Who really thinks it serves the public to interrupt Senate proceedings, where viewers can decide for themselves the truth of what they are hearing? Do Williams and Wallace imagine that their ‘analysis’ and ‘fact-checks’ are more important than the real-time words of our highest government officials? Whatever happened to ‘show, don’t tell?’

The non-profit school for journalism the Poynter Institute asks: ‘If the point of a network airing a Senate or congressional hearing is to give its audience an unfiltered and unedited view of government proceedings, interrupting it with commentary defeats that purpose. Viewers should be able to watch without disruption. There’s plenty of time later for networks to revisit and critique the pivotal moments. First, however, viewers should have the complete story – or, this case, the complete testimony…also, if MSNBC establishes the precedent of calling out Barr, does it then have an obligation to cut in every time anyone lies or mischaracterizes something for the rest of these particular proceedings?’

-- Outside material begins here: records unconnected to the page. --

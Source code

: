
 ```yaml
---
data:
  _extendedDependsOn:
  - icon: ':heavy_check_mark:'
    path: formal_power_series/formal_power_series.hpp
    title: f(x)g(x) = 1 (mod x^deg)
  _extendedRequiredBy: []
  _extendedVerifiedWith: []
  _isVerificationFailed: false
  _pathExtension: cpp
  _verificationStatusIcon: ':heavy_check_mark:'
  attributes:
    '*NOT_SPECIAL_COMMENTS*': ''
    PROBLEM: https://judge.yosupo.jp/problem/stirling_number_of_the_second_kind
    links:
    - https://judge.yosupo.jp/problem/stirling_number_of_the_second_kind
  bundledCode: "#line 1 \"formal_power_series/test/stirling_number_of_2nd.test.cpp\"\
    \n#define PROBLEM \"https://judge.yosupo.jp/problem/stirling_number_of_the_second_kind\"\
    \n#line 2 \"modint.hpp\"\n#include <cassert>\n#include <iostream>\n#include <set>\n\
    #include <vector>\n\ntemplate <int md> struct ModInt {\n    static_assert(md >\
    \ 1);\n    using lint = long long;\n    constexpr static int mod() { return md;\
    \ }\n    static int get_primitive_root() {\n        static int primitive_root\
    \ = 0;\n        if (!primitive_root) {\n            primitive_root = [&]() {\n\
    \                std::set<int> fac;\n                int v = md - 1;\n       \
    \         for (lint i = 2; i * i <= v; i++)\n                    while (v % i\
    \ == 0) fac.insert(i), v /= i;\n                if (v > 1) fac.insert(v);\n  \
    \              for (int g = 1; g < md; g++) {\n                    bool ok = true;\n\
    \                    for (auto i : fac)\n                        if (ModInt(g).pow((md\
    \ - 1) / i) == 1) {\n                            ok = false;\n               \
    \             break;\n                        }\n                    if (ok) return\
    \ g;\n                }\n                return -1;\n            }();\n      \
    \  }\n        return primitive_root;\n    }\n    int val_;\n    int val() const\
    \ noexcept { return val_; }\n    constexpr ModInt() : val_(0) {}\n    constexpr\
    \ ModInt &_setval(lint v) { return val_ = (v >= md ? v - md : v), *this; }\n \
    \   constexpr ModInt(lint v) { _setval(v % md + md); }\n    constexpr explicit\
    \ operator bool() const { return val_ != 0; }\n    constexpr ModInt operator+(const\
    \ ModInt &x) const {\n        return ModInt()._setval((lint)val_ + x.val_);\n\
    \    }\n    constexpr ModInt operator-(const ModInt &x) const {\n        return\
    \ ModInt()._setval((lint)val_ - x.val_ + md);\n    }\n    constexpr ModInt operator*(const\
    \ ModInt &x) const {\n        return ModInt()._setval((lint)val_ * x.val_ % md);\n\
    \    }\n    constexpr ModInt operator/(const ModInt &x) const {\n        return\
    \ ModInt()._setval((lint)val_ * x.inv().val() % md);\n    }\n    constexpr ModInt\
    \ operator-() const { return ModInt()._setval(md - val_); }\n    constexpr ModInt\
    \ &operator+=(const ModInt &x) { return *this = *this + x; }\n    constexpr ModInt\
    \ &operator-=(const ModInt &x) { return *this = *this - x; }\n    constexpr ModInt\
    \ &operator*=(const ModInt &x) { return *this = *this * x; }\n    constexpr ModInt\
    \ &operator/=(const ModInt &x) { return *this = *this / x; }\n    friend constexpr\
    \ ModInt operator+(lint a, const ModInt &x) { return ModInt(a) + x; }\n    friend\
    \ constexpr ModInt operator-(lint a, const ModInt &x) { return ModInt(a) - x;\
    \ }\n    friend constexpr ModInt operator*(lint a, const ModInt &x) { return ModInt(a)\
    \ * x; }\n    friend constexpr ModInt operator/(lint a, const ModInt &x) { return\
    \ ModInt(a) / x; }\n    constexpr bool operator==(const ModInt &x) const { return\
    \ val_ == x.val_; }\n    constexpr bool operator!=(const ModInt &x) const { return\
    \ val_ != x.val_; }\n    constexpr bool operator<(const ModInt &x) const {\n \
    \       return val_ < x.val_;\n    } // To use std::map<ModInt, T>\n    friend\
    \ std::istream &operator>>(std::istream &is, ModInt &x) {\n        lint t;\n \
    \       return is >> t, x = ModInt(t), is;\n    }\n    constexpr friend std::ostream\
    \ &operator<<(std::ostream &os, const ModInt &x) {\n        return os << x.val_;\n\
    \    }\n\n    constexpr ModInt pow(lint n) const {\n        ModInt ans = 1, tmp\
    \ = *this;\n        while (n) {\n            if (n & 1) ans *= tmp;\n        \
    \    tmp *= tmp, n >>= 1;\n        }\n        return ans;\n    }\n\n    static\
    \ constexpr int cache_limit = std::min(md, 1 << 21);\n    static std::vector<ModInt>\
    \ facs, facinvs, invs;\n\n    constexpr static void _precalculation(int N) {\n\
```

A truly impartial media would extend this standard not only to these particular proceedings, but also to proceedings under Democratic administrations. Where was the chyron for the falsehoods of the IRS targeting scandal, Lois Lerner? What about interruptions during the testimony of Obama’s DoJ attack-dog Eric Holder?

Journalism schools and editorial boards used to proclaim that statements could be called ‘untrue’ or ‘misleading,’ but that journalists must not call something a ‘lie’ – unless they know the speaker’s motive. The media tossed that standard out the window after Donald Trump’s election.

The complete implosion of the Russiagate narrative – that the Mueller report would reveal all Donald Trump’s dastardly dealings with Russia – seems to have brought the media to a new low. In the face of the ‘collusion’ theory’s epic collapse, the only way they can manage public perception is to mute the live proceedings and sputter ‘analysis’ at odds with the facts.